(Data records)
+===+

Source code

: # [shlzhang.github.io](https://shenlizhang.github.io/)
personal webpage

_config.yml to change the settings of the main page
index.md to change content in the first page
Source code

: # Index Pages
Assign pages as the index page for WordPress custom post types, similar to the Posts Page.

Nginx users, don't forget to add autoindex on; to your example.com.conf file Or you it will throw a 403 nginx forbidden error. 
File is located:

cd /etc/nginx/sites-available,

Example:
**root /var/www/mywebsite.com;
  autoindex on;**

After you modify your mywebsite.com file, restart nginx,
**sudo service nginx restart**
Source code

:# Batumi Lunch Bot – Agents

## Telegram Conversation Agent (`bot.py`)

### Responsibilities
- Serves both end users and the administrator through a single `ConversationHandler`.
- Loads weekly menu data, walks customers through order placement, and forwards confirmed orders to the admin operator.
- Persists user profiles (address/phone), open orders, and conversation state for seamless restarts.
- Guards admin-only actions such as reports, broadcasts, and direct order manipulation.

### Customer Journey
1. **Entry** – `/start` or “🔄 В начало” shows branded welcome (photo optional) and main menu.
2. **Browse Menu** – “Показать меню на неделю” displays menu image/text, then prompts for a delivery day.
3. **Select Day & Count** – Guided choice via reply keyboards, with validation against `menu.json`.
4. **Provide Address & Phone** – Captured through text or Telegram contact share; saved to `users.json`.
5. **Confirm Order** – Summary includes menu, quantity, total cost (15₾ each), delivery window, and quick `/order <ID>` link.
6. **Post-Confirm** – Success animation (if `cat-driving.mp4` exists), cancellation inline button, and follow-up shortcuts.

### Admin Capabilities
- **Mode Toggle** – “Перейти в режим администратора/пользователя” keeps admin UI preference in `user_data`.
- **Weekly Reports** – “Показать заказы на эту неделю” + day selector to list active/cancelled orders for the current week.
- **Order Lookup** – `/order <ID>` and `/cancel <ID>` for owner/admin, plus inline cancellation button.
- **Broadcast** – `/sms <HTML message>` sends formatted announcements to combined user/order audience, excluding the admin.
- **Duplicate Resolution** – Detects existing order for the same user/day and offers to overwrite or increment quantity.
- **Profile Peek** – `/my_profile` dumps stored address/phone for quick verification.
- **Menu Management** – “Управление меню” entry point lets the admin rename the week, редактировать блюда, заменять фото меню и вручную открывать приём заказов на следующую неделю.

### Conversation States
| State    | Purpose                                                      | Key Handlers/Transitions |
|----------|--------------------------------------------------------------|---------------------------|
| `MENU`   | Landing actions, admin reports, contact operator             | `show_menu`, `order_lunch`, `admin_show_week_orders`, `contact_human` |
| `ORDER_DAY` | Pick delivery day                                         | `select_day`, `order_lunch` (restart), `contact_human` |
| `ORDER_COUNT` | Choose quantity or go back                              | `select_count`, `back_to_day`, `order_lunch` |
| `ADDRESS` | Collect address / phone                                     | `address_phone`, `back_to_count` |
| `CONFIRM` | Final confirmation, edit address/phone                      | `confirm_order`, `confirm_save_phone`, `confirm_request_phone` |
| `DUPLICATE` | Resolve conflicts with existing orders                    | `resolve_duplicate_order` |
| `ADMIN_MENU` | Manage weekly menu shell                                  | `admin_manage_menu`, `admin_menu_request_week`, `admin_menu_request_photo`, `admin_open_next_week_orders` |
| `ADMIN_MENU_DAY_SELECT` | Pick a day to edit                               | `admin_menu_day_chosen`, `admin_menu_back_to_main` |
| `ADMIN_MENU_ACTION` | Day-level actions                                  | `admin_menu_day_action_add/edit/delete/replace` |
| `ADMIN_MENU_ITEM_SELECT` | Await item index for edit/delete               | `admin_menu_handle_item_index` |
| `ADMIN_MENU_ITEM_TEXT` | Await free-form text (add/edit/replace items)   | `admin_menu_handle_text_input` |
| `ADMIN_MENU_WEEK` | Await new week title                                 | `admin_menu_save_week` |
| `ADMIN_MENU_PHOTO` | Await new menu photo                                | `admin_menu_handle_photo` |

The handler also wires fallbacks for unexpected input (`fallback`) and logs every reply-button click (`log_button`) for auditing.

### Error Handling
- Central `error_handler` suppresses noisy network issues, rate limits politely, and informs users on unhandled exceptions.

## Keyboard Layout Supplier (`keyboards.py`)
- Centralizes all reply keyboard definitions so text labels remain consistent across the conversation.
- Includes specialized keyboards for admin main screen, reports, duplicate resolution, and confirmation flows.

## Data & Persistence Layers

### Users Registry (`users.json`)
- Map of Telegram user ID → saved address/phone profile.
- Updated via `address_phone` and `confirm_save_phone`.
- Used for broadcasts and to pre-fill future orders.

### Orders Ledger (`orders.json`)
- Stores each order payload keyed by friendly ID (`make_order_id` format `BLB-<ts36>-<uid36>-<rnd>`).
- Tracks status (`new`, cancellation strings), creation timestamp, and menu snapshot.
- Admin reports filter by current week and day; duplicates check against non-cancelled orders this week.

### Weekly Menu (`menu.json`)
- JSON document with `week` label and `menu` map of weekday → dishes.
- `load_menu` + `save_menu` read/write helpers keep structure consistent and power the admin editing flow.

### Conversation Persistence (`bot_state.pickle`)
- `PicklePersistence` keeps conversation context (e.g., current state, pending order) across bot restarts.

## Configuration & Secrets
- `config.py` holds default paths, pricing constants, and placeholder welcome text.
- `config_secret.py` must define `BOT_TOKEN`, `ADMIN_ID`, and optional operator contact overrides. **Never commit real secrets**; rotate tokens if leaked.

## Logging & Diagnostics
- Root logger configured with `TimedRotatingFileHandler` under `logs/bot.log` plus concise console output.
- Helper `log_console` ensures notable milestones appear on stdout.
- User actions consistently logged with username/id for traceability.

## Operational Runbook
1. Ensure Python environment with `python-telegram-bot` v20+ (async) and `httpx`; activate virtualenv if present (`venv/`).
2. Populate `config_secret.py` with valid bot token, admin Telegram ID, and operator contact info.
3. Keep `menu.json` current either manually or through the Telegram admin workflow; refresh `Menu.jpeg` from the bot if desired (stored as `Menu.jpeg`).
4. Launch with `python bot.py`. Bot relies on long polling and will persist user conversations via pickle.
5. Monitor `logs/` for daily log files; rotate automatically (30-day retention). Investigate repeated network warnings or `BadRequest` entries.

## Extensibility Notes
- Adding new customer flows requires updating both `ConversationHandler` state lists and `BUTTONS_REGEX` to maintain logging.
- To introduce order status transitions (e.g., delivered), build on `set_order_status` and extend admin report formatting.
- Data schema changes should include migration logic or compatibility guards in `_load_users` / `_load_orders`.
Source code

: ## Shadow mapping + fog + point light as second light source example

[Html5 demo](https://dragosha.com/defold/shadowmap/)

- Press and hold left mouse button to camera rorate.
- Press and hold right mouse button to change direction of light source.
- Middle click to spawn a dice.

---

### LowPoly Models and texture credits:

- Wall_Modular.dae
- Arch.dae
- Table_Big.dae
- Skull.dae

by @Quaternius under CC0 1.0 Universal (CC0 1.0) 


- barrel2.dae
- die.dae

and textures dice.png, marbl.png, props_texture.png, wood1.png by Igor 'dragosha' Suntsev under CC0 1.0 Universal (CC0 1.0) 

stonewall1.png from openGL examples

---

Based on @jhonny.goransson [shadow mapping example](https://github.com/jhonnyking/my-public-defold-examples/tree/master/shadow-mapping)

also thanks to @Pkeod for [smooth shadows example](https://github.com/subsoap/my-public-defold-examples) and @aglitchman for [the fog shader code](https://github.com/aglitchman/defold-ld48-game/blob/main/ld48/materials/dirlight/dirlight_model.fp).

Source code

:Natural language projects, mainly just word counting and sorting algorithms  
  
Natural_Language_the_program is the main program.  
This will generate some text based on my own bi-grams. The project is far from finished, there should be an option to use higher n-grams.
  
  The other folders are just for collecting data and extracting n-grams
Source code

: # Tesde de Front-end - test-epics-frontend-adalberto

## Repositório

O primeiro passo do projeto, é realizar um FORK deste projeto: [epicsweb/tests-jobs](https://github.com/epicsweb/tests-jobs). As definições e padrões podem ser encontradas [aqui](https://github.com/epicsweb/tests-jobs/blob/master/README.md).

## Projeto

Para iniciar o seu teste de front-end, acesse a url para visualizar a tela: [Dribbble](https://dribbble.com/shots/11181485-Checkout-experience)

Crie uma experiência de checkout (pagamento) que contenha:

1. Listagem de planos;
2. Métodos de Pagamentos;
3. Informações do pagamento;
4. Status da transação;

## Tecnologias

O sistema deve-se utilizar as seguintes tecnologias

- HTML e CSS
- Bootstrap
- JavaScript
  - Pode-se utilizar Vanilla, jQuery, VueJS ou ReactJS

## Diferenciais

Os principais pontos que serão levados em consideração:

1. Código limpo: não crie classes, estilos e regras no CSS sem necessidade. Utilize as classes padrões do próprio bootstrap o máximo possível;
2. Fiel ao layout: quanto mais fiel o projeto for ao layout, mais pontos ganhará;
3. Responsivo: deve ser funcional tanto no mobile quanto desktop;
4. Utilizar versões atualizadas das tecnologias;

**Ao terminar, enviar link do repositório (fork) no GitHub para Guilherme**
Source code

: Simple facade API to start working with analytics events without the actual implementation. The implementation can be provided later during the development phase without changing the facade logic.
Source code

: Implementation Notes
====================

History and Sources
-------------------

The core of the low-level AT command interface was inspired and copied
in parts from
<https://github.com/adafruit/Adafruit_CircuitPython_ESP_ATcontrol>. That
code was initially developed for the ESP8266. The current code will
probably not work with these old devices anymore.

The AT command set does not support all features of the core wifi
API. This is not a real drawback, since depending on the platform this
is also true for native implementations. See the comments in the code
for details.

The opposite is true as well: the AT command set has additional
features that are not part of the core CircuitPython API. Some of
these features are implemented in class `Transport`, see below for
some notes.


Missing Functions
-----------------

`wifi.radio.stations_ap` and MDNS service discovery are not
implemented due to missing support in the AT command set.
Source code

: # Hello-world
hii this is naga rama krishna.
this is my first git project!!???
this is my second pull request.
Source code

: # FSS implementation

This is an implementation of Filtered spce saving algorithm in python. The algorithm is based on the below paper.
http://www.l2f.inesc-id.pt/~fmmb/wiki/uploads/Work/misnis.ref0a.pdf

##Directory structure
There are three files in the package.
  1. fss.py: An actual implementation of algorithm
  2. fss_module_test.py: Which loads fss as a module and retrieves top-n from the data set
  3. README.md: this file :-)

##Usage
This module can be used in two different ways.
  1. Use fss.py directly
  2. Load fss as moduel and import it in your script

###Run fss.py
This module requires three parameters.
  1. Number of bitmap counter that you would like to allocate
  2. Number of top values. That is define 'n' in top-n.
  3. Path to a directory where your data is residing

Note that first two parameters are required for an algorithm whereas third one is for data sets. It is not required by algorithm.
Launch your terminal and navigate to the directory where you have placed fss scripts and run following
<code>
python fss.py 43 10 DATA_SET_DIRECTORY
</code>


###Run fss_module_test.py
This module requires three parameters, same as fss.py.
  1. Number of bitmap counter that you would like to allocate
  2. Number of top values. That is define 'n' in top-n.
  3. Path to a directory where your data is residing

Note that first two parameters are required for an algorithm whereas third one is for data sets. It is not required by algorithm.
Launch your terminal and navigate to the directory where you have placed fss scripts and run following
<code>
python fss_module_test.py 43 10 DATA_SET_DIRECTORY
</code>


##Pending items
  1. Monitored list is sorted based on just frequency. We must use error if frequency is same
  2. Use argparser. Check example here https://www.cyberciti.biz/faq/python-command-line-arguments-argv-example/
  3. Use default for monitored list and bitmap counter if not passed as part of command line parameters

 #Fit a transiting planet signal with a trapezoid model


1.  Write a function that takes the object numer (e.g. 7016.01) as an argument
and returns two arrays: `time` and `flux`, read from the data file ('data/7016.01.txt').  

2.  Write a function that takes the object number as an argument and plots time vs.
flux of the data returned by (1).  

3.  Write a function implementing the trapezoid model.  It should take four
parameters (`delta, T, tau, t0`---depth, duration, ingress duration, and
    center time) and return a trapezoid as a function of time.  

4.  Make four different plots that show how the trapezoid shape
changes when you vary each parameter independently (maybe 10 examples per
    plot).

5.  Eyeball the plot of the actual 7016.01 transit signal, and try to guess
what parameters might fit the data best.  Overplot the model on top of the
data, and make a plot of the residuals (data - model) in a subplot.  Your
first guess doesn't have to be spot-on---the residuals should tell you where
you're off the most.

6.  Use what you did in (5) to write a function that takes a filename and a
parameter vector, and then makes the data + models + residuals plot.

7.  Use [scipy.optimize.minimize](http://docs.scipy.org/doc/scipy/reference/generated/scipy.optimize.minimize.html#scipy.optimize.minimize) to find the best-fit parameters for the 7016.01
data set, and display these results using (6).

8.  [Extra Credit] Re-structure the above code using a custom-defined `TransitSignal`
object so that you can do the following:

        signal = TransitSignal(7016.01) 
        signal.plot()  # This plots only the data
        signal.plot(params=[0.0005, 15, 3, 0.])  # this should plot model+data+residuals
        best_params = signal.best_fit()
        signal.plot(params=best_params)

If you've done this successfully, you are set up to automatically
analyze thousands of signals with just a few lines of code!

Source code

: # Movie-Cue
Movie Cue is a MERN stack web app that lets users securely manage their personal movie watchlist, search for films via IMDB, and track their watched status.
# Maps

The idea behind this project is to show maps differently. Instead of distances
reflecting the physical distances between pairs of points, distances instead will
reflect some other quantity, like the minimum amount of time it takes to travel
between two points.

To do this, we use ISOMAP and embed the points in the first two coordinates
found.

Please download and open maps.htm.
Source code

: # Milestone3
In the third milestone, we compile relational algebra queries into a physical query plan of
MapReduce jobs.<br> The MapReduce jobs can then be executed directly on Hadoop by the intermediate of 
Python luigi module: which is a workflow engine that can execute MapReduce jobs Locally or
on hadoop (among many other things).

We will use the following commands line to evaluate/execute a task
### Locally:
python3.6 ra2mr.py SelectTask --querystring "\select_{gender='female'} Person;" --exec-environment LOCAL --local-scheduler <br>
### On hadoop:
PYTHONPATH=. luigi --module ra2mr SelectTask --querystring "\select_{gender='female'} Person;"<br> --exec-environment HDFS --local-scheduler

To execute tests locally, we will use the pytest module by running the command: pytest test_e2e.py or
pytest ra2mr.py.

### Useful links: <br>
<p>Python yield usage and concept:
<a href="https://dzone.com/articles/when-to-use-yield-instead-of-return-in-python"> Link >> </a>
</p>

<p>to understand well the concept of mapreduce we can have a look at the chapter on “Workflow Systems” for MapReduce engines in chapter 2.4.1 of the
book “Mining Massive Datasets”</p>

+===+

• _TASK OBJECTIVE_
Whenever a line above has the word "through" in it, copy that line.

• _RESPONSE TO THIS TASK_
- Serves both end users and the administrator through a single `ConversationHandler`.
- Loads weekly menu data, walks customers through order placement, and forwards confirmed orders to the admin operator.
4. **Provide Address & Phone** – Captured through text or Telegram contact share; saved to `users.json`.
3. Keep `menu.json` current either manually or through the Telegram admin workflow; refresh `Menu.jpeg` from the bot if desired (stored as `Menu.jpeg`).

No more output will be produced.